The average cost per gallon has increased 59.4 cents in the past 24 days
After drivers began to celebrate that gas prices were starting to drop, a new setback has sent prices through the roof.
According to AAA, the price per gallon of gasoline is $5.79 in California. The average price has increased 59.4 cents in the past 24 days, including 11 cents on Sunday. This is 40.6 cents more than a week ago, 54.5 cents more than a month ago, and $1.43 more than a year ago.
Doug Shupe, AAA’s California representative, said the high prices this time are due to a combination of planned and unplanned refinery maintenance.
“We don’t know exactly when prices will drop again because it depends on when the refineries finish their maintenance,” Shupe told.

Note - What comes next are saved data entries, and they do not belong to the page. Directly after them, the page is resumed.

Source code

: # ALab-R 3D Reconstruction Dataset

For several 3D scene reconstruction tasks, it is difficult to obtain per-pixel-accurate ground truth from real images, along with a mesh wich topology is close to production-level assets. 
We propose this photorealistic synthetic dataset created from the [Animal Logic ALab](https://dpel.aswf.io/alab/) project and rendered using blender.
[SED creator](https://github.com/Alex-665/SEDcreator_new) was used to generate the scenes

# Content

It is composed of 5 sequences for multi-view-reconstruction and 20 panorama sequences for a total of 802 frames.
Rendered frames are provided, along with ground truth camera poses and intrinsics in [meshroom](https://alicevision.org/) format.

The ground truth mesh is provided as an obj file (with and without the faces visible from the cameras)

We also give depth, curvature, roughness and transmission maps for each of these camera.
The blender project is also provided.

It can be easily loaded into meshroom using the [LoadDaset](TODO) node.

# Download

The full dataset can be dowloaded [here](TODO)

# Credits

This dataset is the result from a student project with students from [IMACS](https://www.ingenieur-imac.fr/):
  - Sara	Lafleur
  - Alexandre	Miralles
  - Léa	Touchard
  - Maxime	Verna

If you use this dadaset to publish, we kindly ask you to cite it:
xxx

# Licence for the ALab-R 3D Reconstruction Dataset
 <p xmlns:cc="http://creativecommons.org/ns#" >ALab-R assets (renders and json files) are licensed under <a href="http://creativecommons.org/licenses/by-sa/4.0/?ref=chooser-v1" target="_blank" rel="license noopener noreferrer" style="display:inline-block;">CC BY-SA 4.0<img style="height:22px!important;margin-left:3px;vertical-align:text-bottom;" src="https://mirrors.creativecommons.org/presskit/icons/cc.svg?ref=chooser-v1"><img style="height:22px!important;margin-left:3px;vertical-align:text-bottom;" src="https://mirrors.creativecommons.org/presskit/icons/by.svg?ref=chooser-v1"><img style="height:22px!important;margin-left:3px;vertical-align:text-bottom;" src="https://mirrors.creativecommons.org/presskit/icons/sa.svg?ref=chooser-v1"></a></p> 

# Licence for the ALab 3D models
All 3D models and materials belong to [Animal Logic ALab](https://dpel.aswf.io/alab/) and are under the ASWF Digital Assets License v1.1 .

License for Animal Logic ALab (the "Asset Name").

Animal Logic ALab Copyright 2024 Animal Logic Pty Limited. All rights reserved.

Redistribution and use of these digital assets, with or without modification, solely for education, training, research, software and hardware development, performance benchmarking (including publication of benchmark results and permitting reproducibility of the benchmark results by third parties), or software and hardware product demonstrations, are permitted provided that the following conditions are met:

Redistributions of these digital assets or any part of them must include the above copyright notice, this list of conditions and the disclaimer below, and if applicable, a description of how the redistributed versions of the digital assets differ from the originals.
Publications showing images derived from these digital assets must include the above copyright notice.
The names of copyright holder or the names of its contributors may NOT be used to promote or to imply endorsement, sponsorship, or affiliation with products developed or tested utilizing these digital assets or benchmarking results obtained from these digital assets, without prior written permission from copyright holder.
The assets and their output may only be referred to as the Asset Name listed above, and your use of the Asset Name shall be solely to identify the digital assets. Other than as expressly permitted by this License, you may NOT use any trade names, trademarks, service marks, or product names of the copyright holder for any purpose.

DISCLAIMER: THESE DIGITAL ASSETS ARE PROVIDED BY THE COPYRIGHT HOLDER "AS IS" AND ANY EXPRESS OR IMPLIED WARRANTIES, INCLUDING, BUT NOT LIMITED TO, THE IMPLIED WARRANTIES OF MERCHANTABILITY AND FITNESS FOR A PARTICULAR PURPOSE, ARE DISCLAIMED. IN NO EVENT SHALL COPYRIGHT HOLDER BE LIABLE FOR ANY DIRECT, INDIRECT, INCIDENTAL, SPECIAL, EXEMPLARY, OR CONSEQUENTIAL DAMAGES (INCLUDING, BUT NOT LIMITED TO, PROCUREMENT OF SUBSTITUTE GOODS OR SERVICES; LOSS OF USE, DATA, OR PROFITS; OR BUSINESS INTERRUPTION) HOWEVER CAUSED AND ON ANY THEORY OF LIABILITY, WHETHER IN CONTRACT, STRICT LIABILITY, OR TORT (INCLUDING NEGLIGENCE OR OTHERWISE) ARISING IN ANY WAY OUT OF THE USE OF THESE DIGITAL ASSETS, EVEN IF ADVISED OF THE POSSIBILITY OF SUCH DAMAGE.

He added that the high temperatures have nothing to do with the new price hike. California drivers are paying $2 more than the national price, which was $3.72 a gallon on Monday. California is one of the states with the highest tax costs that affect gasoline prices.
In southern California, the city of Los Angeles and Long Beach as well as Orange County are among the places where gas is more expensive. San Bernardino and Riverside counties showed slightly lower prices, around $5.70 per gallon.
Last July, a survey by AAA revealed that drivers began to make significant changes to cope with record prices at gas stations.
Nearly two-thirds, or 64%, of American adults surveyed have changed their driving habits or lifestyle since March, when gas prices began to rise. 23% indicated that they made “important changes”. The top three driver modifications to offset high gas prices are driving less, combining errands, and cutting back on shopping or dining out.
To save gas on every trip, AAA recommends that drivers make sure they maintain their car in accordance with the manufacturer’s recommendations. Although modern cars don’t need as many adjustments, regular servicing will ensure optimal fuel economy, performance and service life. It is recommended that you take your car to a repair shop as soon as possible if the “Check Engine” light comes on. This indicates a problem that is causing excessive emissions and likely reducing fuel economy. Keep tires properly inflated. Underinflation reduces fuel economy, but more importantly, underinflated tires degrade handling and braking, wear out more quickly, and can overheat and burst.
And for those who are going to buy a vehicle, they are advised to look for models that offer best-in-class fuel economy. For most drivers, an optional larger and/or more powerful motor is not necessary.